🤖 AI Summary
This study addresses the susceptibility of large language models to hallucinations—generating content inconsistent with facts, context, or user intent—by introducing HalluScan, a benchmark framework for systematically evaluating hallucination detection and mitigation across 72 configurations spanning six detection methods, four open-source model families, and three domains. The work proposes HalluScore, a composite metric highly correlated with expert judgments (r = 0.41), an adaptive detection routing algorithm (ADR) that halves inference cost with only a 0.1% drop in AUROC, and a cross-domain decomposition of hallucination error types.
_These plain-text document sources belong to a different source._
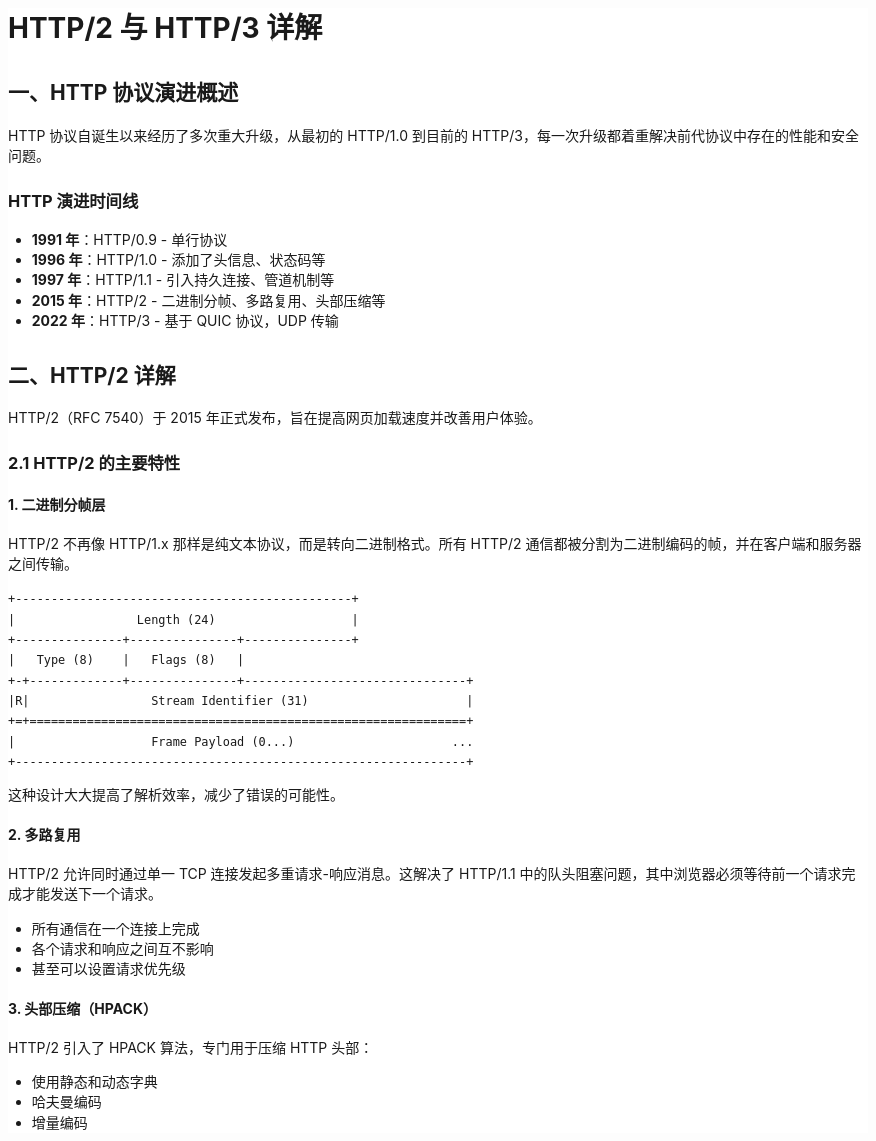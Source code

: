 # HTTP/2 与 HTTP/3 详解

## 一、HTTP 协议演进概述

HTTP 协议自诞生以来经历了多次重大升级，从最初的 HTTP/1.0 到目前的 HTTP/3，每一次升级都着重解决前代协议中存在的性能和安全问题。

### HTTP 演进时间线

- **1991 年**：HTTP/0.9 - 单行协议
- **1996 年**：HTTP/1.0 - 添加了头信息、状态码等
- **1997 年**：HTTP/1.1 - 引入持久连接、管道机制等
- **2015 年**：HTTP/2 - 二进制分帧、多路复用、头部压缩等
- **2022 年**：HTTP/3 - 基于 QUIC 协议，UDP 传输

## 二、HTTP/2 详解

HTTP/2（RFC 7540）于 2015 年正式发布，旨在提高网页加载速度并改善用户体验。

### 2.1 HTTP/2 的主要特性

#### 1. 二进制分帧层

HTTP/2 不再像 HTTP/1.x 那样是纯文本协议，而是转向二进制格式。所有 HTTP/2 通信都被分割为二进制编码的帧，并在客户端和服务器之间传输。

```
+-----------------------------------------------+
|                 Length (24)                   |
+---------------+---------------+---------------+
|   Type (8)    |   Flags (8)   |
+-+-------------+---------------+-------------------------------+
|R|                 Stream Identifier (31)                      |
+=+=============================================================+
|                   Frame Payload (0...)                      ...
+---------------------------------------------------------------+
```

这种设计大大提高了解析效率，减少了错误的可能性。

#### 2. 多路复用

HTTP/2 允许同时通过单一 TCP 连接发起多重请求-响应消息。这解决了 HTTP/1.1 中的队头阻塞问题，其中浏览器必须等待前一个请求完成才能发送下一个请求。

- 所有通信在一个连接上完成
- 各个请求和响应之间互不影响
- 甚至可以设置请求优先级

#### 3. 头部压缩（HPACK）

HTTP/2 引入了 HPACK 算法，专门用于压缩 HTTP 头部：

- 使用静态和动态字典
- 哈夫曼编码
- 增量编码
Experiments demonstrate that natural language inference–based NLI Verification achieves state-of-the-art performance (AUROC = 0.88), substantially outperforming RAV (AUROC = 0.66), thereby validating the framework’s advantages in both accuracy and computational efficiency.
📝 Abstract
Large Language Models (LLMs) have demonstrated remarkable capabilities across diverse natural language processing tasks, yet they remain susceptible to hallucinations -- generating content that is factually incorrect, unfaithful to provided context, or misaligned with user instructions. We present HalluScan, a comprehensive benchmark framework that systematically evaluates hallucination detection and mitigation across 72 configurations spanning 6 detection methods, 4 open-weight model families, and 3 diverse domains. We introduce three key contributions: (1) HalluScore, a novel composite metric that achieves a Pearson correlation of r = 0.41 with human expert judgments; (2) Adaptive Detection Routing (ADR), an intelligent routing algorithm achieving 2.0x cost reduction with only 0.1% AUROC degradation; and (3) systematic error cascade decomposition revealing substantial variation in hallucination error types across domains. Our experiments reveal that NLI Verification achieves the highest overall AUROC of 0.88, while RAV achieves the second-highest AUROC of 0.66.